3. Ancaman bagi Pelaku Industri Farmasi
Pelaku usaha dan asosiasi farmasi menyatakan kekhawatiran bahwa produk militer bisa mengganggu iklim usaha dan inovasi karena potensi subsidi silang yang tak bisa ditandingi oleh industri swasta.
Respons Pemerintah
Menteri Kesehatan menepis kekhawatiran tersebut, menyebut bahwa militer hanya menjadi “pelengkap” dalam sistem kesehatan nasional dan tetap berada di bawah regulasi BPOM dan Kemenkes. Produksi obat oleh militer akan diaudit secara ketat oleh lembaga pengawas independen.
Reaksi Internasional
Organisasi seperti Human Rights Watch dan Amnesty International menyatakan keprihatinan atas tren peningkatan peran militer di pemerintahan sipil. Mereka mengingatkan bahwa negara demokratis perlu menjaga batas tegas antara militer dan pelayanan publik
Langkah pemerintah melibatkan militer dalam produksi obat adalah strategi besar yang bisa mendatangkan manfaat signifikan, seperti harga obat lebih terjangkau dan suplai nasional yang lebih stabil.

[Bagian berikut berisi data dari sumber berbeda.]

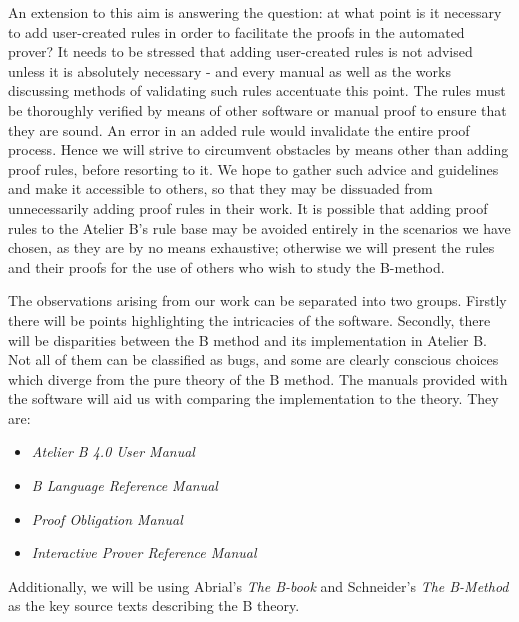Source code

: \documentclass[12pt,journal,duplex]{IEEEtran}
\begin{document}
	An extension to this aim is answering the question: at what point is it necessary to add user-created rules in order to facilitate the proofs in the automated prover? It needs to be stressed that adding user-created rules is not advised unless it is absolutely necessary - and every manual as well as the works discussing methods of validating such rules accentuate this point. The rules must be thoroughly verified by means of other software or manual proof to ensure that they are sound. An error in an added rule would invalidate the entire proof process. Hence we will strive to circumvent obstacles by means other than adding proof rules, before resorting to it. We hope to gather such advice and guidelines and make it accessible to others, so that they may be dissuaded from unnecessarily adding proof rules in their work. It is possible that adding proof rules to the Atelier B's rule base may be avoided entirely in the scenarios we have chosen, as they are by no means exhaustive; otherwise we will present the rules and their proofs for the use of others who wish to study the B-method.

	The observations arising from our work can be separated into two groups. Firstly there will be points highlighting the intricacies of the software. 	Secondly, there will be disparities between the B method and its implementation in Atelier B. Not all of them can be classified as bugs, and some are clearly conscious choices which diverge from the pure theory of the B method. The manuals provided with the software will aid us with comparing the implementation to the theory. They are:

	\begin{itemize}
		\item \emph{Atelier B 4.0 User Manual}
		\item \emph{B Language Reference Manual}
		\item \emph{Proof Obligation Manual}
		\item \emph{Interactive Prover Reference Manual}
	\end{itemize}

	Additionally, we will be using Abrial's \emph{The B-book} and Schneider's \emph{The B-Method} as the key source texts describing the B theory.
\end{document}
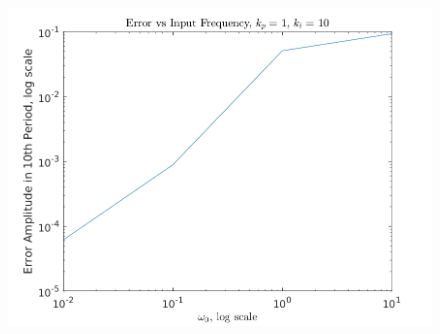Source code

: \documentclass[11pt]{article}
\theoremstyle{definition}
\begin{document}
\begin{enumerate}
\begin{enumerate}
        \begin{figure}
            \centering
            \includegraphics{ES155P1_4ciii_error.png}
            \caption{}
            \label{fig.error_iii}
        \end{figure}
        
    \end{enumerate}

\end{enumerate}
\end{document}
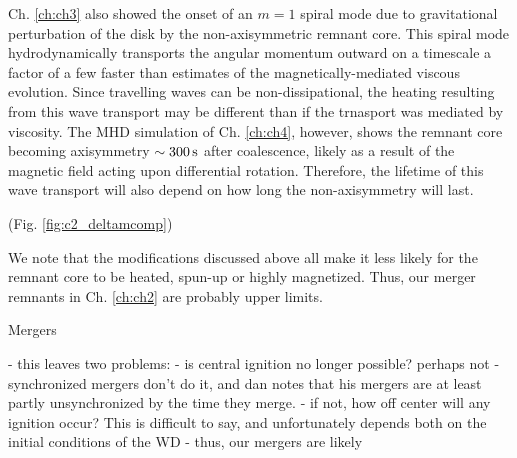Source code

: Ch. \ref{ch:ch3} also showed the onset of an $m = 1$ spiral mode due to gravitational perturbation of the disk by the non-axisymmetric remnant core.  This spiral mode hydrodynamically transports the angular momentum outward on a timescale a factor of a few faster than estimates of the magnetically-mediated viscous evolution. Since travelling waves can be non-dissipational, the heating resulting from this wave transport may be different than if the trnasport was mediated by viscosity.  The MHD simulation of Ch. \ref{ch:ch4}, however, shows the remnant core becoming axisymmetry $\sim300\,\mathrm{s}$ after coalescence, likely as a result of the magnetic field acting upon differential rotation.  Therefore, the lifetime of this wave transport will also depend on how long the non-axisymmetry will last.

(Fig. \ref{fig:c2_deltamcomp})

We note that the modifications discussed above all make it less likely for the remnant core to be heated, spun-up or highly magnetized.  Thus, our merger remnants in Ch. \ref{ch:ch2} are probably upper limits.

Mergers



- this leaves two problems:
	- is central ignition no longer possible?  perhaps not - synchronized mergers don't do it, and dan notes that his mergers are at least partly unsynchronized by the time they merge.
	- if not, how off center will any ignition occur?  This is difficult to say, and unfortunately depends both on the initial conditions of the WD 
	- thus, our mergers are likely 


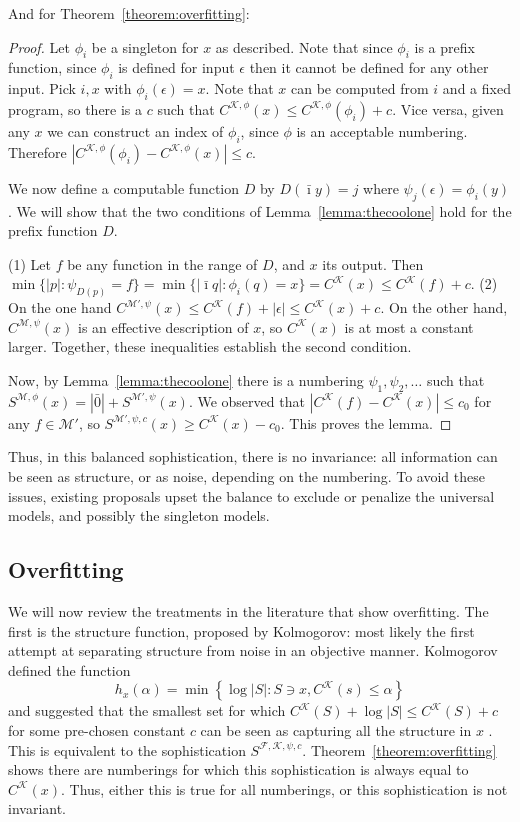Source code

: \documentclass{style/llncs}
\newcommand{\M}{\mathscr M}
\newcommand{\F}{\mathscr F}
\newcommand{\K}{\mathscr K}
\newcommand{\s}{S}
\begin{document}
And for Theorem~\ref{theorem:overfitting}:

\begin{proof}
Let $\phi_i$ be a singleton for $x$ as described. Note that since $\phi_i$ is a prefix function, since $\phi_i$ is defined for input $\epsilon$ then it cannot be defined for any other input. Pick $i,x$ with $\phi_i(\epsilon)=x$. Note that $x$ can be computed from $i$ and a fixed program, so there is a $c$ such that $C^{\K, \phi}(x)\le C^{\K, \phi}(\phi_i)+c$. Vice versa, given any $x$ we can construct an index of $\phi_i$, since $\phi$ is an acceptable numbering. Therefore $|C^{\K,\phi}(\phi_i)-C^{\K, \phi}(x)|\le c$.

We now define a computable function $D$ by $D(\bar\imath y)=j$ where $\psi_j(\epsilon) = \phi_i(y)$.  We will show that the two conditions of Lemma~\ref{lemma:thecoolone} hold for the prefix function $D$.

(1) Let $f$ be any function in the range of $D$, and $x$ its output. Then $\min\{|p|:\psi_{D(p)}=f\}=\min\{|\bar\imath q|:\phi_i(q)=x\}=C^{\K}(x) \le C^{\K}(f)+c$. (2) On the one hand $C^{\M',\psi}(x)\le C^\K(f)+|\epsilon|\le C^\K(x)+c$. On the other hand, $C^{\M,\psi}(x)$ is an effective description of $x$, so $C^{\K}(x)$ is at most a constant larger. Together, these inequalities establish the second condition.

Now, by Lemma~\ref{lemma:thecoolone} there is a numbering $\psi_1,\psi_2,\ldots$ such that $\s^{\M,\phi}(x)=|\bar 0|+S^{\M',\psi}(x)$. We observed that $|C^{\K}(f)-C^{\K}(x)|\le c_0$ for any $f\in\M'$, so $\s^{\M',\psi, c}(x)\ge C^{\K}(x)-c_0$. This proves the lemma.
\end{proof}

\noindent Thus, in this balanced sophistication, there is no invariance: all information can be seen as structure, or as noise, depending on the numbering. To avoid these issues, existing proposals upset the balance to exclude or penalize the universal models, and possibly the singleton models. 

\subsection{Overfitting}

We will now review the treatments in the literature that show overfitting. The first is the structure function, proposed by Kolmogorov: most likely the first attempt at separating structure from noise in an objective manner. Kolmogorov defined the function
\[
h_x(\alpha) = \min \left \{\log |S| : S \ni x, C^\K(s) \leq \alpha \right \} 
\]
and suggested that the smallest set for which $C^\K(S) + \log|S| \leq C^\K(S) + c$ for some pre-chosen constant $c$ can be seen as capturing all the structure in $x$ \cite{cover1985kolmogorov}. This is equivalent to the sophistication $\s^{\F,\K,\psi,c}$. Theorem~\ref{theorem:overfitting} shows  there are numberings for which this sophistication is always equal to $C^\K(x)$. Thus, either this is true for all numberings, or this sophistication is not invariant. 
 
\end{document}
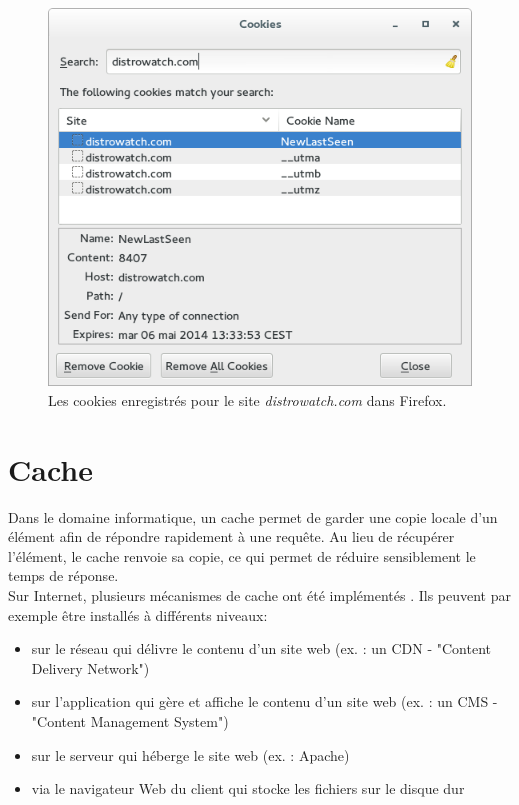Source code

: \begin{figure}[h]
	\centering
	\includegraphics[scale=0.75]{figures/cookies_distrowatch.png}
	\caption{\label{cookies_distrowatch}Les cookies enregistrés pour le site \textit{distrowatch.com} dans Firefox.}
\end{figure}

\section{Cache}
\label{http-cache-expl}
Dans le domaine informatique, un cache permet de garder une copie locale d'un élément afin de répondre rapidement à une requête. Au lieu de récupérer l'élément, le cache renvoie sa copie, ce qui permet de réduire sensiblement le temps de réponse.\\
Sur Internet, plusieurs mécanismes de cache ont été implémentés \cite{WikipediaEN_Web_cache}. Ils peuvent par exemple être installés à différents niveaux:

\begin{itemize}
  \item sur le réseau qui délivre le contenu d'un site web (ex. : un CDN - "Content Delivery Network")
  \item sur l'application qui gère et affiche le contenu d'un site web (ex. : un CMS - "Content Management System")
  \item sur le serveur qui héberge le site web (ex. : Apache)
  \item via le navigateur Web du client qui stocke les fichiers sur le disque dur
  \newline
\end{itemize}

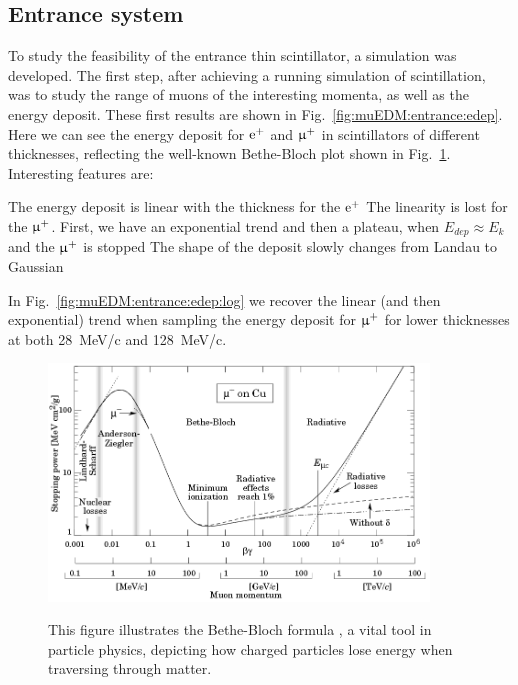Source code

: \begin{refsection}
    \subsection{Entrance system}
        To study the feasibility of the entrance thin scintillator, a \gf simulation was developed.
        The first step, after achieving a running simulation of scintillation, was to study the range of muons of the interesting momenta, as well as the energy deposit. 
        These first results are shown in Fig.~\ref{fig:muEDM:entrance:edep}.
        Here we can see the energy deposit for $\text{e}^+$ and $\upmu^+$ in scintillators of different thicknesses, reflecting the well-known Bethe-Bloch plot shown in Fig.~\ref{fig:muEDM:entrance:BetheBloch}. 
        Interesting features are:
        \begin{outline}
            \1 The energy deposit is linear with the thickness for the $\text{e}^+$
            \1 The linearity is lost for the $\upmu^+$. First, we have an exponential trend and then a plateau, when $E_{dep}\approx E_k$ and the $\upmu^+$ is stopped
            \1 The shape of the deposit slowly changes from Landau to Gaussian
        \end{outline}
        In Fig.~\ref{fig:muEDM:entrance:edep:log} we recover the linear (and then exponential) trend when sampling the energy deposit for $\upmu^+$ for lower thicknesses at both \SI{28}{MeV/c} and \SI{128}{MeV/c}.


        \begin{figure}
            \centering
            \includegraphics[width=0.9\textwidth]{Figures/muEDM/Entrance/BetheBloch.png}\\
            \caption{This figure illustrates the Bethe-Bloch formula \cite{PDG}, a vital tool in particle physics, depicting how charged particles lose energy when traversing through matter.}
            \label{fig:muEDM:entrance:BetheBloch}
        \end{figure}
        

\end{refsection}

Namun jika tidak diawasi dengan ketat dan transparan, kebijakan ini juga bisa membuka celah militerisasi sistem sipil, mengganggu demokrasi, dan memperlemah sistem kesehatan berbasis masyarakat.
Pertanyaan utamanya bukan hanya soal efisiensi, tapi: Siapa yang seharusnya mengatur obat rakyat? Militer, atau masyarakat sipil?